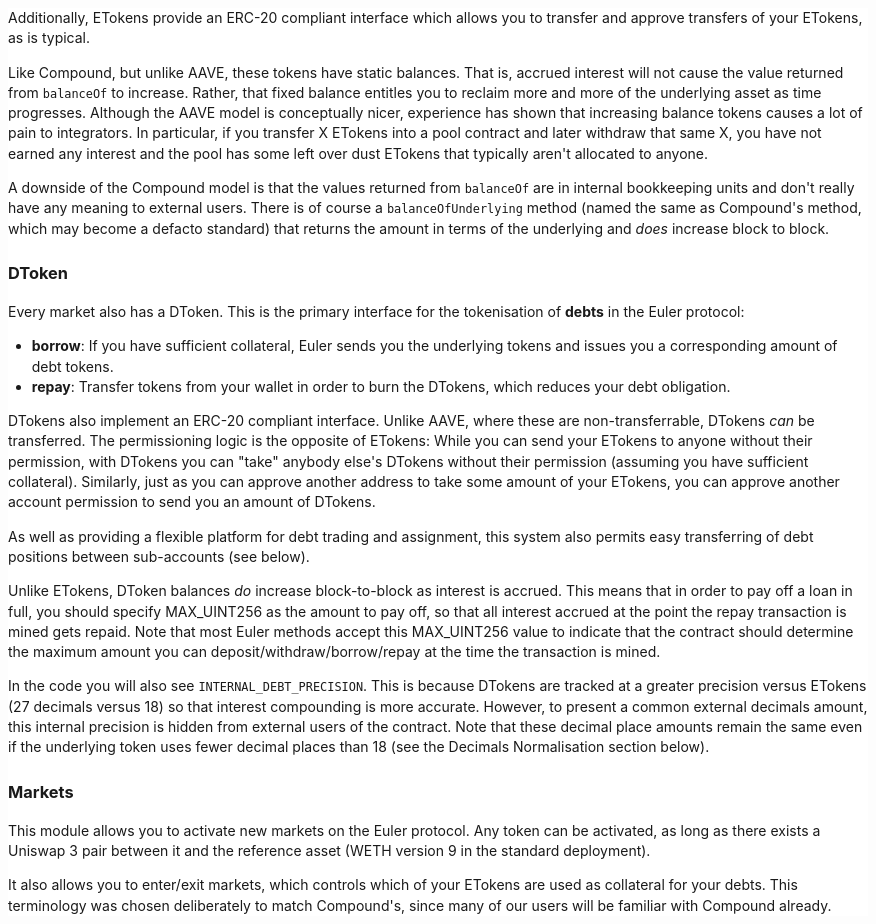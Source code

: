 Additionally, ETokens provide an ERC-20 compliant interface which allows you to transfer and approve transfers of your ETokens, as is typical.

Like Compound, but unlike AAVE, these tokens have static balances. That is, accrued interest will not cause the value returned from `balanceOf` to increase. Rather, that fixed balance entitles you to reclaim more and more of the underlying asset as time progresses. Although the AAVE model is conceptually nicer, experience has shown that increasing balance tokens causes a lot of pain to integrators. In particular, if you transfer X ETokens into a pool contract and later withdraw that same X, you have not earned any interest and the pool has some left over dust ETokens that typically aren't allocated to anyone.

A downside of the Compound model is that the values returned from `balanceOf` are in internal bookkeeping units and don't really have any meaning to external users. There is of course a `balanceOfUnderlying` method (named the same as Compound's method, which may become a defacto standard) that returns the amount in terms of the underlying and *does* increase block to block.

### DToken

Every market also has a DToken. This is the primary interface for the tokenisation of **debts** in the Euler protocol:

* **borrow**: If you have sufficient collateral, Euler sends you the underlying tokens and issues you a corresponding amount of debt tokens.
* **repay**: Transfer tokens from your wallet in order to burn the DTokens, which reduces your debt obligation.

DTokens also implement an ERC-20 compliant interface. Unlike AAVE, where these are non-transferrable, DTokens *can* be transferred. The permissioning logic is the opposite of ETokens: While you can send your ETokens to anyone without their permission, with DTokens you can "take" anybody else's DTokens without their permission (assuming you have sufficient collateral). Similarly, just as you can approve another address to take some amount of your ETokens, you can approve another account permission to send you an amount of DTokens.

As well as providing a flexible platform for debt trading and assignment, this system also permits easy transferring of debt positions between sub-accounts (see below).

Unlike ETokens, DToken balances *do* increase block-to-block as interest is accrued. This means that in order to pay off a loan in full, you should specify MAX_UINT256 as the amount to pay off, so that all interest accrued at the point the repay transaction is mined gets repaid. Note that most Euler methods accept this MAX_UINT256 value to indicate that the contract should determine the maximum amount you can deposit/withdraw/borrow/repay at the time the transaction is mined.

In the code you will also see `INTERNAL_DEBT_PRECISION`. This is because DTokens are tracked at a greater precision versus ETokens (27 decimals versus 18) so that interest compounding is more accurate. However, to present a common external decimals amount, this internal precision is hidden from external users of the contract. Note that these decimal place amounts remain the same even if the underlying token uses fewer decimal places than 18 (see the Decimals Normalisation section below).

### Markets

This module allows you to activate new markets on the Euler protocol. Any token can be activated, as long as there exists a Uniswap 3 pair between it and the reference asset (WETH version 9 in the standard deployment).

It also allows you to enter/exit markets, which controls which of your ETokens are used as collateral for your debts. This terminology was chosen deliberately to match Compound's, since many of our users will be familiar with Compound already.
-- -- --
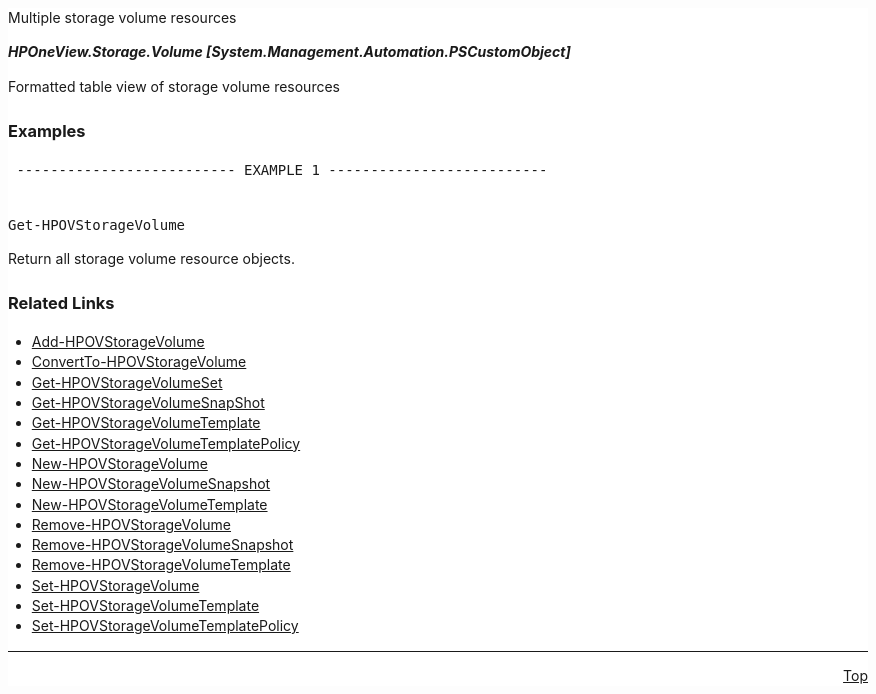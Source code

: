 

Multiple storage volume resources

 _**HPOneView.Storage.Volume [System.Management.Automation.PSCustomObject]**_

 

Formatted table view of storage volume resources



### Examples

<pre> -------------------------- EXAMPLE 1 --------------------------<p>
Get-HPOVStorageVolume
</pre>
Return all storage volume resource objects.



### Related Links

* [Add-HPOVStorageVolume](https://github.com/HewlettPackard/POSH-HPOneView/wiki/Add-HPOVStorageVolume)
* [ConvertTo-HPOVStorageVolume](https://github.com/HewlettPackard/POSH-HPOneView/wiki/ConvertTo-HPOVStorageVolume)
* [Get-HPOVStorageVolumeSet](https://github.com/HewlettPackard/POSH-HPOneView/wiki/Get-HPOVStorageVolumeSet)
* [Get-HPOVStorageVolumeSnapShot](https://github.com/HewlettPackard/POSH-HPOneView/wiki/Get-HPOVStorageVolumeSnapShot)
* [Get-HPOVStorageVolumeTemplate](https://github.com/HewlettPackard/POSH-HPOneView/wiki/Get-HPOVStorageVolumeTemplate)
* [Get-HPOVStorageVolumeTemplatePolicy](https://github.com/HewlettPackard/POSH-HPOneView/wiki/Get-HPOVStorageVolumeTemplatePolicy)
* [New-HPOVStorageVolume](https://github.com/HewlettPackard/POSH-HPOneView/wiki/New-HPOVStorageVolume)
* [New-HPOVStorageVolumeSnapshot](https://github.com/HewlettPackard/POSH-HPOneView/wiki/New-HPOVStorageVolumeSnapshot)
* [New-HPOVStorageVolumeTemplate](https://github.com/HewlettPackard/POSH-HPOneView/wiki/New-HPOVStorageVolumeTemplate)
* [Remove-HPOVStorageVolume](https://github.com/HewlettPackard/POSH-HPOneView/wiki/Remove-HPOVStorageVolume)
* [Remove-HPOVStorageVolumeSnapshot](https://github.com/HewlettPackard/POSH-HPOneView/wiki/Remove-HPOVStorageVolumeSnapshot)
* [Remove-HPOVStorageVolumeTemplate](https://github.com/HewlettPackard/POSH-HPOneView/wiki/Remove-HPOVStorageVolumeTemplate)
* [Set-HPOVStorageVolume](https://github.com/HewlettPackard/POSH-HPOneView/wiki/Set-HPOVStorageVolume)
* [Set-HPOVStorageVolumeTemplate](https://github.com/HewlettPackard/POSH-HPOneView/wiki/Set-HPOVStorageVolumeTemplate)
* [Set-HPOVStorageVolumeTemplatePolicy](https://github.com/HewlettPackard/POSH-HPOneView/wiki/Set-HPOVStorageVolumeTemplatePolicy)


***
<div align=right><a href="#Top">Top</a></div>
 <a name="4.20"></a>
-- -- --
## What is expected:
Once you find the line with "of debt tokens." in the entries above, output it and each line after it up to and including the line with "your debt obligation.", and nothing else.

## Final answer:
* **borrow**: If you have sufficient collateral, Euler sends you the underlying tokens and issues you a corresponding amount of debt tokens.
* **repay**: Transfer tokens from your wallet in order to burn the DTokens, which reduces your debt obligation.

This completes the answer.